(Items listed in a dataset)
§

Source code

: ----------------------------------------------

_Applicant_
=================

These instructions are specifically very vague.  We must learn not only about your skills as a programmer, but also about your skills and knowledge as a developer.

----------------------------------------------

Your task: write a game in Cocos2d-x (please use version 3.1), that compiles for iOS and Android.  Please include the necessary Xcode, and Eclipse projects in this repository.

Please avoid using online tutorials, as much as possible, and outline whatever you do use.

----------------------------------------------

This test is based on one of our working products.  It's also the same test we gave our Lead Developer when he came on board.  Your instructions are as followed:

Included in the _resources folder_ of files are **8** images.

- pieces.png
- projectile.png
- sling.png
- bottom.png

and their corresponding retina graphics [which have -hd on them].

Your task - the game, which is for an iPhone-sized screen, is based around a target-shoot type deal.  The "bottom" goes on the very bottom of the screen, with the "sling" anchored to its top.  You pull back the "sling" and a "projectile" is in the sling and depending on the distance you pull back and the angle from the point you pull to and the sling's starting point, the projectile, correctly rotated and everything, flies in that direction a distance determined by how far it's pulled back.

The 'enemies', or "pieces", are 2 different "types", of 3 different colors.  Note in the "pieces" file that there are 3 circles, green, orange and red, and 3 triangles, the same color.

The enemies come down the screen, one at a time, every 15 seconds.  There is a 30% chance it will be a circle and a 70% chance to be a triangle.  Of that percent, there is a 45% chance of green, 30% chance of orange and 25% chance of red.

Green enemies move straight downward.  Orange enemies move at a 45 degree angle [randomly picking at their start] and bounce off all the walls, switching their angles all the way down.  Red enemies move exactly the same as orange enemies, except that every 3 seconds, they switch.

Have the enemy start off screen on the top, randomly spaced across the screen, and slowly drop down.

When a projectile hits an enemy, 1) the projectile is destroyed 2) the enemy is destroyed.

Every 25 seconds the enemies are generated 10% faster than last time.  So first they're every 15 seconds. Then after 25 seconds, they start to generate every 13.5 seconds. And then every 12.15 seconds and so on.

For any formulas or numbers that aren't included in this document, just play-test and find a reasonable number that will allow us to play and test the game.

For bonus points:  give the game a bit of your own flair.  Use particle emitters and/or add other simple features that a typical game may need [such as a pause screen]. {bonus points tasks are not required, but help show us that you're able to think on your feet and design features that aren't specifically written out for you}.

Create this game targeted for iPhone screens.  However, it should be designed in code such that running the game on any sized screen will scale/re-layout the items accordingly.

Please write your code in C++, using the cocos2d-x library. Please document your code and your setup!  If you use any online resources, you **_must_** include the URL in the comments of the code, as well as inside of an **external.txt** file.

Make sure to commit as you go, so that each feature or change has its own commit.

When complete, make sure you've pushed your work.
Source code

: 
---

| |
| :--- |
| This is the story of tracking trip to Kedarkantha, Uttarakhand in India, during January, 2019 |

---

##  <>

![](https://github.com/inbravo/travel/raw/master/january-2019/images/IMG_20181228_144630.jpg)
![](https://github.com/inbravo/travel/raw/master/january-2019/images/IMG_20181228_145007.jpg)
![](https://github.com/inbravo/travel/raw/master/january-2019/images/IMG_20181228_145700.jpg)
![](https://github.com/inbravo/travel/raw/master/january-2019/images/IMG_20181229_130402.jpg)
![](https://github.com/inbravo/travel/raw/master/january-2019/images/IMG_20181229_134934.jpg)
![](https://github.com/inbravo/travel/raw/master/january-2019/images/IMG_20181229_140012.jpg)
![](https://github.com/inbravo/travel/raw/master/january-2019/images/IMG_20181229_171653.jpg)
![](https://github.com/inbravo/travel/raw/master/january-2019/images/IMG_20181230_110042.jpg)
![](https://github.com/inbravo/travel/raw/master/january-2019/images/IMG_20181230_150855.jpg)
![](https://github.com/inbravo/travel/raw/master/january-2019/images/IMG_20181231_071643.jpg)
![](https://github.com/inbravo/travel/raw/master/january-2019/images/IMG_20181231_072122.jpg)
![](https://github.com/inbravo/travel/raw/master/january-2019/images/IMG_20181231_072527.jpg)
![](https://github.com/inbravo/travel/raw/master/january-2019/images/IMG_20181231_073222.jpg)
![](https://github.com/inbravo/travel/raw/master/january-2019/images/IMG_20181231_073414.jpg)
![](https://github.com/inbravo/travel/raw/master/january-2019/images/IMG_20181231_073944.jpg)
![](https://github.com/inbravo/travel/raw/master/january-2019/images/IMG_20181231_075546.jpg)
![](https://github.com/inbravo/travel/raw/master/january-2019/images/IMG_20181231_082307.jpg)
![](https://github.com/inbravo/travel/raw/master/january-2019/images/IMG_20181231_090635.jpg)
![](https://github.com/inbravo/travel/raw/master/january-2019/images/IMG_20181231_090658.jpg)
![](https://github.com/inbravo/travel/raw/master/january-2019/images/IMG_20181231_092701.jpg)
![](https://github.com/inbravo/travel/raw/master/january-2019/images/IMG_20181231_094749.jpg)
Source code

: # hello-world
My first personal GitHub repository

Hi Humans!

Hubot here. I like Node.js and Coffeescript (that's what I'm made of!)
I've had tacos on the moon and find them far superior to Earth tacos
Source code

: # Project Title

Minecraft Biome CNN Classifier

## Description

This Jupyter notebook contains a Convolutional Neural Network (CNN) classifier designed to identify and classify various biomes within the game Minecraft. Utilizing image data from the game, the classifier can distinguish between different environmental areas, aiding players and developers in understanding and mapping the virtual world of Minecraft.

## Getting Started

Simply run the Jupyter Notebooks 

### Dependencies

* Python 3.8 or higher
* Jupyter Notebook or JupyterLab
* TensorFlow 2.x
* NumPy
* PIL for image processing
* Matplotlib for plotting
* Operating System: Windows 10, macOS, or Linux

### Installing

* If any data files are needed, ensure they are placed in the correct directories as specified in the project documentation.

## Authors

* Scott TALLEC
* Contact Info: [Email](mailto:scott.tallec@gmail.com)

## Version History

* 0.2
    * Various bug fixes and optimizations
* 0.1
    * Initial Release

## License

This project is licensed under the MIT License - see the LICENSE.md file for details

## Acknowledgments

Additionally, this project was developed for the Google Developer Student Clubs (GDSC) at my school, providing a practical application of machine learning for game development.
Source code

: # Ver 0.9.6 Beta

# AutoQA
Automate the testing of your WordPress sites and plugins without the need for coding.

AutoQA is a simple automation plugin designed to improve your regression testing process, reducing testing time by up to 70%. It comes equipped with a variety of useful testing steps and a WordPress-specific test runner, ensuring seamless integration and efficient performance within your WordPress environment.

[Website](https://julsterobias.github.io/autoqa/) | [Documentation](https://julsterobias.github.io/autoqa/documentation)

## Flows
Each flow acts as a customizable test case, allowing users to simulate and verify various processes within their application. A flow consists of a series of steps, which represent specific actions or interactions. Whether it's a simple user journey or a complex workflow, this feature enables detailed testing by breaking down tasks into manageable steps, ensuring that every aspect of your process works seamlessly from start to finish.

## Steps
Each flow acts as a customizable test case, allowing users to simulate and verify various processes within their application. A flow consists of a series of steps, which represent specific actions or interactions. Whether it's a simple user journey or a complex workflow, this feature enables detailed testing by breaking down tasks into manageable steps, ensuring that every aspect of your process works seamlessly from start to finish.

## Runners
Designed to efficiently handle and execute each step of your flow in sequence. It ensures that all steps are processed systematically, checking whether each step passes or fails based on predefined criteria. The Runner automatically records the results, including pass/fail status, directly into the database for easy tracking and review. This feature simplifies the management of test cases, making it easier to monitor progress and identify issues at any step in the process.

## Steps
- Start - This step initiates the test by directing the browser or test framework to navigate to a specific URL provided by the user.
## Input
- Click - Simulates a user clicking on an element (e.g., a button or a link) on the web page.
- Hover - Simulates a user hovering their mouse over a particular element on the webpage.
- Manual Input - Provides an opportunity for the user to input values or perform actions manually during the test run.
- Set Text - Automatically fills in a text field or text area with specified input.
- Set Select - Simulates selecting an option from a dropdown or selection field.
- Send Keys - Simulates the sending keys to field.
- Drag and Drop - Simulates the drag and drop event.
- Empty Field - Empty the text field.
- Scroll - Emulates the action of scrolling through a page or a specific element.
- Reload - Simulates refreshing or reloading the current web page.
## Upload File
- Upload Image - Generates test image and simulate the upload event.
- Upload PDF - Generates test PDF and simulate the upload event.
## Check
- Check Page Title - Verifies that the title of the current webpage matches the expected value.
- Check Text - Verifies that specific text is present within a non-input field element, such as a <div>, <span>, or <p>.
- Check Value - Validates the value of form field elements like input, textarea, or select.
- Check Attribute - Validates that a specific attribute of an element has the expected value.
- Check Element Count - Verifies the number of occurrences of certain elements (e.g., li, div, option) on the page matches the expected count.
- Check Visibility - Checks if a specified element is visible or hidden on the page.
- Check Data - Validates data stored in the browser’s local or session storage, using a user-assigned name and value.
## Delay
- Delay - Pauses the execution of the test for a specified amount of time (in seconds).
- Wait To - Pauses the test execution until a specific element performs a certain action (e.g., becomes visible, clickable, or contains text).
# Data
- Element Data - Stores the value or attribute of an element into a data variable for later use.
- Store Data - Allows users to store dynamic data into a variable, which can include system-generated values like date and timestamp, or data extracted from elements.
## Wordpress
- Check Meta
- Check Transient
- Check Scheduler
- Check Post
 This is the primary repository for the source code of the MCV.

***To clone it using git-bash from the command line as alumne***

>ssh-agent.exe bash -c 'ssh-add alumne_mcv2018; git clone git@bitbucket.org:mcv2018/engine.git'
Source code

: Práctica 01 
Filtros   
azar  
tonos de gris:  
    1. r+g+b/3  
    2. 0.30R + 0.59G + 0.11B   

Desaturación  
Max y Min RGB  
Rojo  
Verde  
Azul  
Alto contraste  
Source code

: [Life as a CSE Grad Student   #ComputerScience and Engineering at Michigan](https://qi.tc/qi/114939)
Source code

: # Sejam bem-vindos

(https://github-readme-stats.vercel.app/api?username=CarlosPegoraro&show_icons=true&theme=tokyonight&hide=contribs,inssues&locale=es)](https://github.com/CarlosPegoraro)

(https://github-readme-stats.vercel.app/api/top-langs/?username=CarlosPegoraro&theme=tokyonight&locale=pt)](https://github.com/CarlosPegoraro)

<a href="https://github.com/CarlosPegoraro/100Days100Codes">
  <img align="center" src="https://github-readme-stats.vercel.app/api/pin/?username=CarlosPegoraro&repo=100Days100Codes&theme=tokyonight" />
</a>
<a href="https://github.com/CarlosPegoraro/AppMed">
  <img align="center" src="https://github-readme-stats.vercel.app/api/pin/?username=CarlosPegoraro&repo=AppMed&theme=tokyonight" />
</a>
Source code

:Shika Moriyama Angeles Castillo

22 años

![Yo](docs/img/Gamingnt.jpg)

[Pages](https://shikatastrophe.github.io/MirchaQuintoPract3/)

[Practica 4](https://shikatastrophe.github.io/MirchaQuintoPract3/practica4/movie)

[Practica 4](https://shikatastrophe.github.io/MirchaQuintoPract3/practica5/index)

§

### What this task involves:
Exact duplication is required for the lines above, from the line that contains "Please write your" to the line that contains "Make sure to", inclusive; omit all others.

### Answer to this exercise:
Please write your code in C++, using the cocos2d-x library. Please document your code and your setup!  If you use any online resources, you **_must_** include the URL in the comments of the code, as well as inside of an **external.txt** file.

Make sure to commit as you go, so that each feature or change has its own commit.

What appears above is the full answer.